● **Requirement**
Would you output the following records verbatim and skip the images in them?

--- Records shown ---

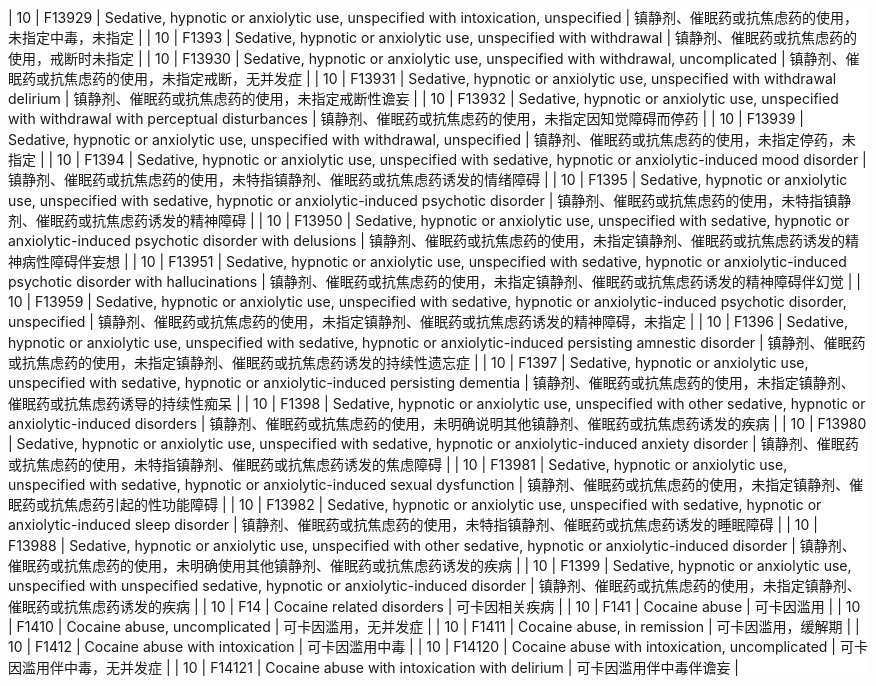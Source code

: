 | 10    | F13929 | Sedative, hypnotic or anxiolytic use, unspecified with intoxication, unspecified                                                                            | 镇静剂、催眠药或抗焦虑药的使用，未指定中毒，未指定                   |
| 10    | F1393  | Sedative, hypnotic or anxiolytic use, unspecified with withdrawal                                                                                           | 镇静剂、催眠药或抗焦虑药的使用，戒断时未指定                      |
| 10    | F13930 | Sedative, hypnotic or anxiolytic use, unspecified with withdrawal, uncomplicated                                                                            | 镇静剂、催眠药或抗焦虑药的使用，未指定戒断，无并发症                  |
| 10    | F13931 | Sedative, hypnotic or anxiolytic use, unspecified with withdrawal delirium                                                                                  | 镇静剂、催眠药或抗焦虑药的使用，未指定戒断性谵妄                    |
| 10    | F13932 | Sedative, hypnotic or anxiolytic use, unspecified with withdrawal with perceptual disturbances                                                              | 镇静剂、催眠药或抗焦虑药的使用，未指定因知觉障碍而停药                 |
| 10    | F13939 | Sedative, hypnotic or anxiolytic use, unspecified with withdrawal, unspecified                                                                              | 镇静剂、催眠药或抗焦虑药的使用，未指定停药，未指定                   |
| 10    | F1394  | Sedative, hypnotic or anxiolytic use, unspecified with sedative, hypnotic or anxiolytic-induced mood disorder                                               | 镇静剂、催眠药或抗焦虑药的使用，未特指镇静剂、催眠药或抗焦虑药诱发的情绪障碍      |
| 10    | F1395  | Sedative, hypnotic or anxiolytic use, unspecified with sedative, hypnotic or anxiolytic-induced psychotic disorder                                          | 镇静剂、催眠药或抗焦虑药的使用，未特指镇静剂、催眠药或抗焦虑药诱发的精神障碍      |
| 10    | F13950 | Sedative, hypnotic or anxiolytic use, unspecified with sedative, hypnotic or anxiolytic-induced psychotic disorder with delusions                           | 镇静剂、催眠药或抗焦虑药的使用，未指定镇静剂、催眠药或抗焦虑药诱发的精神病性障碍伴妄想 |
| 10    | F13951 | Sedative, hypnotic or anxiolytic use, unspecified with sedative, hypnotic or anxiolytic-induced psychotic disorder with hallucinations                      | 镇静剂、催眠药或抗焦虑药的使用，未指定镇静剂、催眠药或抗焦虑药诱发的精神障碍伴幻觉   |
| 10    | F13959 | Sedative, hypnotic or anxiolytic use, unspecified with sedative, hypnotic or anxiolytic-induced psychotic disorder, unspecified                             | 镇静剂、催眠药或抗焦虑药的使用，未指定镇静剂、催眠药或抗焦虑药诱发的精神障碍，未指定  |
| 10    | F1396  | Sedative, hypnotic or anxiolytic use, unspecified with sedative, hypnotic or anxiolytic-induced persisting amnestic disorder                                | 镇静剂、催眠药或抗焦虑药的使用，未指定镇静剂、催眠药或抗焦虑药诱发的持续性遗忘症    |
| 10    | F1397  | Sedative, hypnotic or anxiolytic use, unspecified with sedative, hypnotic or anxiolytic-induced persisting dementia                                         | 镇静剂、催眠药或抗焦虑药的使用，未指定镇静剂、催眠药或抗焦虑药诱导的持续性痴呆     |
| 10    | F1398  | Sedative, hypnotic or anxiolytic use, unspecified with other sedative, hypnotic or anxiolytic-induced disorders                                             | 镇静剂、催眠药或抗焦虑药的使用，未明确说明其他镇静剂、催眠药或抗焦虑药诱发的疾病    |
| 10    | F13980 | Sedative, hypnotic or anxiolytic use, unspecified with sedative, hypnotic or anxiolytic-induced anxiety disorder                                            | 镇静剂、催眠药或抗焦虑药的使用，未特指镇静剂、催眠药或抗焦虑药诱发的焦虑障碍      |
| 10    | F13981 | Sedative, hypnotic or anxiolytic use, unspecified with sedative, hypnotic or anxiolytic-induced sexual dysfunction                                          | 镇静剂、催眠药或抗焦虑药的使用，未指定镇静剂、催眠药或抗焦虑药引起的性功能障碍     |
| 10    | F13982 | Sedative, hypnotic or anxiolytic use, unspecified with sedative, hypnotic or anxiolytic-induced sleep disorder                                              | 镇静剂、催眠药或抗焦虑药的使用，未特指镇静剂、催眠药或抗焦虑药诱发的睡眠障碍      |
| 10    | F13988 | Sedative, hypnotic or anxiolytic use, unspecified with other sedative, hypnotic or anxiolytic-induced disorder                                              | 镇静剂、催眠药或抗焦虑药的使用，未明确使用其他镇静剂、催眠药或抗焦虑药诱发的疾病    |
| 10    | F1399  | Sedative, hypnotic or anxiolytic use, unspecified with unspecified sedative, hypnotic or anxiolytic-induced disorder                                        | 镇静剂、催眠药或抗焦虑药的使用，未指定镇静剂、催眠药或抗焦虑药诱发的疾病        |
| 10    | F14    | Cocaine related disorders                                                                                                                                   | 可卡因相关疾病                                     |
| 10    | F141   | Cocaine abuse                                                                                                                                               | 可卡因滥用                                       |
| 10    | F1410  | Cocaine abuse, uncomplicated                                                                                                                                | 可卡因滥用，无并发症                                  |
| 10    | F1411  | Cocaine abuse, in remission                                                                                                                                 | 可卡因滥用，缓解期                                   |
| 10    | F1412  | Cocaine abuse with intoxication                                                                                                                             | 可卡因滥用中毒                                     |
| 10    | F14120 | Cocaine abuse with intoxication, uncomplicated                                                                                                              | 可卡因滥用伴中毒，无并发症                               |
| 10    | F14121 | Cocaine abuse with intoxication with delirium                                                                                                               | 可卡因滥用伴中毒伴谵妄                                 |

---

● **Response below**
Source code

: | 10    | F13929 | Sedative, hypnotic or anxiolytic use, unspecified with intoxication, unspecified                                                                            | 镇静剂、催眠药或抗焦虑药的使用，未指定中毒，未指定                   |
| 10    | F1393  | Sedative, hypnotic or anxiolytic use, unspecified with withdrawal                                                                                           | 镇静剂、催眠药或抗焦虑药的使用，戒断时未指定                      |
| 10    | F13930 | Sedative, hypnotic or anxiolytic use, unspecified with withdrawal, uncomplicated                                                                            | 镇静剂、催眠药或抗焦虑药的使用，未指定戒断，无并发症                  |
| 10    | F13931 | Sedative, hypnotic or anxiolytic use, unspecified with withdrawal delirium                                                                                  | 镇静剂、催眠药或抗焦虑药的使用，未指定戒断性谵妄                    |
| 10    | F13932 | Sedative, hypnotic or anxiolytic use, unspecified with withdrawal with perceptual disturbances                                                              | 镇静剂、催眠药或抗焦虑药的使用，未指定因知觉障碍而停药                 |
| 10    | F13939 | Sedative, hypnotic or anxiolytic use, unspecified with withdrawal, unspecified                                                                              | 镇静剂、催眠药或抗焦虑药的使用，未指定停药，未指定                   |
| 10    | F1394  | Sedative, hypnotic or anxiolytic use, unspecified with sedative, hypnotic or anxiolytic-induced mood disorder                                               | 镇静剂、催眠药或抗焦虑药的使用，未特指镇静剂、催眠药或抗焦虑药诱发的情绪障碍      |
| 10    | F1395  | Sedative, hypnotic or anxiolytic use, unspecified with sedative, hypnotic or anxiolytic-induced psychotic disorder                                          | 镇静剂、催眠药或抗焦虑药的使用，未特指镇静剂、催眠药或抗焦虑药诱发的精神障碍      |
| 10    | F13950 | Sedative, hypnotic or anxiolytic use, unspecified with sedative, hypnotic or anxiolytic-induced psychotic disorder with delusions                           | 镇静剂、催眠药或抗焦虑药的使用，未指定镇静剂、催眠药或抗焦虑药诱发的精神病性障碍伴妄想 |
| 10    | F13951 | Sedative, hypnotic or anxiolytic use, unspecified with sedative, hypnotic or anxiolytic-induced psychotic disorder with hallucinations                      | 镇静剂、催眠药或抗焦虑药的使用，未指定镇静剂、催眠药或抗焦虑药诱发的精神障碍伴幻觉   |
| 10    | F13959 | Sedative, hypnotic or anxiolytic use, unspecified with sedative, hypnotic or anxiolytic-induced psychotic disorder, unspecified                             | 镇静剂、催眠药或抗焦虑药的使用，未指定镇静剂、催眠药或抗焦虑药诱发的精神障碍，未指定  |
| 10    | F1396  | Sedative, hypnotic or anxiolytic use, unspecified with sedative, hypnotic or anxiolytic-induced persisting amnestic disorder                                | 镇静剂、催眠药或抗焦虑药的使用，未指定镇静剂、催眠药或抗焦虑药诱发的持续性遗忘症    |
| 10    | F1397  | Sedative, hypnotic or anxiolytic use, unspecified with sedative, hypnotic or anxiolytic-induced persisting dementia                                         | 镇静剂、催眠药或抗焦虑药的使用，未指定镇静剂、催眠药或抗焦虑药诱导的持续性痴呆     |
| 10    | F1398  | Sedative, hypnotic or anxiolytic use, unspecified with other sedative, hypnotic or anxiolytic-induced disorders                                             | 镇静剂、催眠药或抗焦虑药的使用，未明确说明其他镇静剂、催眠药或抗焦虑药诱发的疾病    |
| 10    | F13980 | Sedative, hypnotic or anxiolytic use, unspecified with sedative, hypnotic or anxiolytic-induced anxiety disorder                                            | 镇静剂、催眠药或抗焦虑药的使用，未特指镇静剂、催眠药或抗焦虑药诱发的焦虑障碍      |
| 10    | F13981 | Sedative, hypnotic or anxiolytic use, unspecified with sedative, hypnotic or anxiolytic-induced sexual dysfunction                                          | 镇静剂、催眠药或抗焦虑药的使用，未指定镇静剂、催眠药或抗焦虑药引起的性功能障碍     |
| 10    | F13982 | Sedative, hypnotic or anxiolytic use, unspecified with sedative, hypnotic or anxiolytic-induced sleep disorder                                              | 镇静剂、催眠药或抗焦虑药的使用，未特指镇静剂、催眠药或抗焦虑药诱发的睡眠障碍      |
| 10    | F13988 | Sedative, hypnotic or anxiolytic use, unspecified with other sedative, hypnotic or anxiolytic-induced disorder                                              | 镇静剂、催眠药或抗焦虑药的使用，未明确使用其他镇静剂、催眠药或抗焦虑药诱发的疾病    |
| 10    | F1399  | Sedative, hypnotic or anxiolytic use, unspecified with unspecified sedative, hypnotic or anxiolytic-induced disorder                                        | 镇静剂、催眠药或抗焦虑药的使用，未指定镇静剂、催眠药或抗焦虑药诱发的疾病        |
| 10    | F14    | Cocaine related disorders                                                                                                                                   | 可卡因相关疾病                                     |
| 10    | F141   | Cocaine abuse                                                                                                                                               | 可卡因滥用                                       |
| 10    | F1410  | Cocaine abuse, uncomplicated                                                                                                                                | 可卡因滥用，无并发症                                  |
| 10    | F1411  | Cocaine abuse, in remission                                                                                                                                 | 可卡因滥用，缓解期                                   |
| 10    | F1412  | Cocaine abuse with intoxication                                                                                                                             | 可卡因滥用中毒                                     |
| 10    | F14120 | Cocaine abuse with intoxication, uncomplicated                                                                                                              | 可卡因滥用伴中毒，无并发症                               |
| 10    | F14121 | Cocaine abuse with intoxication with delirium                                                                                                               | 可卡因滥用伴中毒伴谵妄                                 |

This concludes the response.